Royal Eye Infirmary, University Hospitals Plymouth NHS Trust, Plymouth, UK
BMJ Case Rep. 2022 May 26;15(5):e247772. doi: 10.1136/bcr-2021-247772.
We report a case of a white man in his 80s presenting with reduced vision, 1 day following uncomplicated cataract surgery. Optical coherence tomography scan showed evidence of a large collection of subretinal and intraretinal fluid. There was no ocular abnormality of note to explain these macular findings. The findings were presumed to be caused by cefuroxime toxicity despite a standard intraoperative dose of 1 mg/0.1 mL injected into the anterior chamber. We have postulated that the process of discarding excess cefuroxime onto the corneal wound or surface may inadvertently lead to a higher dose entering the eye than intended. This patient was treated with topical prednisolone 1%, ketorolac 0.5% and chloramphenicol 0.5% in place of the standard Maxitrol (dexamethasone 0.1% with neomycin) prescribed as a postoperative regimen in our unit. There was complete resolution of the retinal changes with restoration of normal vision at 3-week follow-up.

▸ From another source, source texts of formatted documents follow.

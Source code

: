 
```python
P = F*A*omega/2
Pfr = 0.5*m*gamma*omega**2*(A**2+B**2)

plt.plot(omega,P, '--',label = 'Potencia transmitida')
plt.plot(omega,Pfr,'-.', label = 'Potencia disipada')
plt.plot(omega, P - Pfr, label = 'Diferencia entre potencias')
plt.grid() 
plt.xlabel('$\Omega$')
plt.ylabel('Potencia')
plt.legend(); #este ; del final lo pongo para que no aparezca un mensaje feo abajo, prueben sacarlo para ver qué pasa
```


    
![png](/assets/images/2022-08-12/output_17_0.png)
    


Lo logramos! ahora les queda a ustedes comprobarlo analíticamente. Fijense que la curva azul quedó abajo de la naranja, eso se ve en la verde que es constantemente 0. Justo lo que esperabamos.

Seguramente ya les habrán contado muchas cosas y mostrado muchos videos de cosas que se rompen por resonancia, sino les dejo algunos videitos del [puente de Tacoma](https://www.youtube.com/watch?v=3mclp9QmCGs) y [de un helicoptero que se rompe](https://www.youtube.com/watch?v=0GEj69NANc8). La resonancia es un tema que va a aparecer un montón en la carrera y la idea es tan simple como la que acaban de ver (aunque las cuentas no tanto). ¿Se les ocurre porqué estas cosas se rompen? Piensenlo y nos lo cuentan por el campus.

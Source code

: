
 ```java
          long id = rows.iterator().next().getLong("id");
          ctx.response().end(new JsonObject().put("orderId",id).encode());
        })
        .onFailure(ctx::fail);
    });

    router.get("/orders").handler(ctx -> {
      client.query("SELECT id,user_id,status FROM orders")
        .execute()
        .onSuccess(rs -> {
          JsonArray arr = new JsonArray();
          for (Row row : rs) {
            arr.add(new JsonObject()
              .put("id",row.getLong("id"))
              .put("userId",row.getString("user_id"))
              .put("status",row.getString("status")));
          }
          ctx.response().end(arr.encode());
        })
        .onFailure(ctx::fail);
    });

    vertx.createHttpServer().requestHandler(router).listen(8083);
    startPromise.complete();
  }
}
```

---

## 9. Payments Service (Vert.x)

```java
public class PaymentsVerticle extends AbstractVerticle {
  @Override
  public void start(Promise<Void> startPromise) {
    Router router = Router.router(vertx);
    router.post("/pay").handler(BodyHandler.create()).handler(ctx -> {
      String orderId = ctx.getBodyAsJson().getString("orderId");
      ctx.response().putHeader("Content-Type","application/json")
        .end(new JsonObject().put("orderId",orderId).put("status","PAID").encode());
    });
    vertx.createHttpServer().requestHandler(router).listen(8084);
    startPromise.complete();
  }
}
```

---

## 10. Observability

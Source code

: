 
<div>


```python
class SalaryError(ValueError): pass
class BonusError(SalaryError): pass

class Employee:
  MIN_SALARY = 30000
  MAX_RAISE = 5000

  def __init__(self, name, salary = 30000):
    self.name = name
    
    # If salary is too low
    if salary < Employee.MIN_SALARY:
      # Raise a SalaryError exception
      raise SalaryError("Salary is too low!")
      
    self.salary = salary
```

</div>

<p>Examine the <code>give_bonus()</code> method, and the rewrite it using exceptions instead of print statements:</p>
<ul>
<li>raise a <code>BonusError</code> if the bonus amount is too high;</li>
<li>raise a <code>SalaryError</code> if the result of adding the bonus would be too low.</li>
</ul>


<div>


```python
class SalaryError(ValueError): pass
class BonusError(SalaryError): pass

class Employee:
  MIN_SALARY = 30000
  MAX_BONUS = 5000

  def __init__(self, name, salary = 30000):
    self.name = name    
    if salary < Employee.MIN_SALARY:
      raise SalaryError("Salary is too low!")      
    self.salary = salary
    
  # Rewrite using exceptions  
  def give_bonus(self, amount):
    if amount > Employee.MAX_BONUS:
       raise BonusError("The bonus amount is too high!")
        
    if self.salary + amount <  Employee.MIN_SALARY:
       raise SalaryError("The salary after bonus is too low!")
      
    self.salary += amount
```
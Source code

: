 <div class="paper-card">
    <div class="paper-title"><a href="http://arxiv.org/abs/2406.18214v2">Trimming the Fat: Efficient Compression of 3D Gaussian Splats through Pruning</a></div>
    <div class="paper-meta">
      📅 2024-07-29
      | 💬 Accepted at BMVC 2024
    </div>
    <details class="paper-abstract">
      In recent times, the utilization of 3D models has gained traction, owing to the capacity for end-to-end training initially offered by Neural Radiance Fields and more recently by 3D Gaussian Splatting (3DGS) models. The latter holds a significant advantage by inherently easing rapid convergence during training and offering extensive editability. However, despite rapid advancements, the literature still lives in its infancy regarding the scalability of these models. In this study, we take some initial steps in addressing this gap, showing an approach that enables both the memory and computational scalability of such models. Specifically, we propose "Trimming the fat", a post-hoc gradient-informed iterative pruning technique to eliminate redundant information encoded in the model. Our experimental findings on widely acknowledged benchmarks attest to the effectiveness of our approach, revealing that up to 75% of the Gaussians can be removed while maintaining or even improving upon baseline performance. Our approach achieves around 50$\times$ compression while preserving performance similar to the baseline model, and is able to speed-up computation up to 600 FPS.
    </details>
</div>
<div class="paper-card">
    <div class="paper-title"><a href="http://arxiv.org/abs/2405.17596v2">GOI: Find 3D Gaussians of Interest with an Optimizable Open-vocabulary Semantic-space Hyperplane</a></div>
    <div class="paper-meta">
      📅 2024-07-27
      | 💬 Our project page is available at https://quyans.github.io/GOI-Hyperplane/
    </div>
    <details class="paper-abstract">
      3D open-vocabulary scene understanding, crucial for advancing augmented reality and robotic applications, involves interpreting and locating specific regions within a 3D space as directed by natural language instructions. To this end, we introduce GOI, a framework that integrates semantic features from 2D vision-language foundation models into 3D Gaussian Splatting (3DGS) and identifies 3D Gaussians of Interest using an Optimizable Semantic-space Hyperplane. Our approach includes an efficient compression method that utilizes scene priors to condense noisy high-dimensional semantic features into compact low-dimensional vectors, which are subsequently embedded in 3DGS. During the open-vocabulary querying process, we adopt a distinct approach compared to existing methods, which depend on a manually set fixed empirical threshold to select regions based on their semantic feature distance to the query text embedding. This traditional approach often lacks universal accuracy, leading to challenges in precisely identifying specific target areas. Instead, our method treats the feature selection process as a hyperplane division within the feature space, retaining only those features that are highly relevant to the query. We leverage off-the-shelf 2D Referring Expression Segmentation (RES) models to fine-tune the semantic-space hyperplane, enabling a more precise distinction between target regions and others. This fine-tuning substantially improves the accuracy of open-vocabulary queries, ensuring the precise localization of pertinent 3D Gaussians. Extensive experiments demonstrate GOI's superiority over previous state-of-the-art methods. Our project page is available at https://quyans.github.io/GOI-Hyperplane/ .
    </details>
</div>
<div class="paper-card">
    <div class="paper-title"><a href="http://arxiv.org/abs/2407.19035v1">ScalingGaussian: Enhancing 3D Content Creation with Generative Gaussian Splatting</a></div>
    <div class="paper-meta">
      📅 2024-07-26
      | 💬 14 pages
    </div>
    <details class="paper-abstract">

我们报告了一例 80 多岁白人男性患者,在白内障手术后 1 天出现视力下降。光学相干断层扫描显示存在大量视网膜下和视网膜内液体积聚。没有明显的眼部异常可以解释这些黄斑病变。尽管术中标准剂量为 1 毫克/0.1 毫升注入前房,但仍认为这些发现是由于头孢呋辛毒性引起的。我们推测,将多余的头孢呋辛丢弃到角膜伤口或表面上可能会无意中导致进入眼睛的剂量高于预期。该患者接受了局部泼尼松龙 1%、酮咯酸 0.5%和氯霉素 0.5%治疗,替代了我们科室规定的术后方案中的标准典必殊(含新霉素的地塞米松 0.1%)。在 3 周随访时,视网膜病变完全消退,视力恢复正常。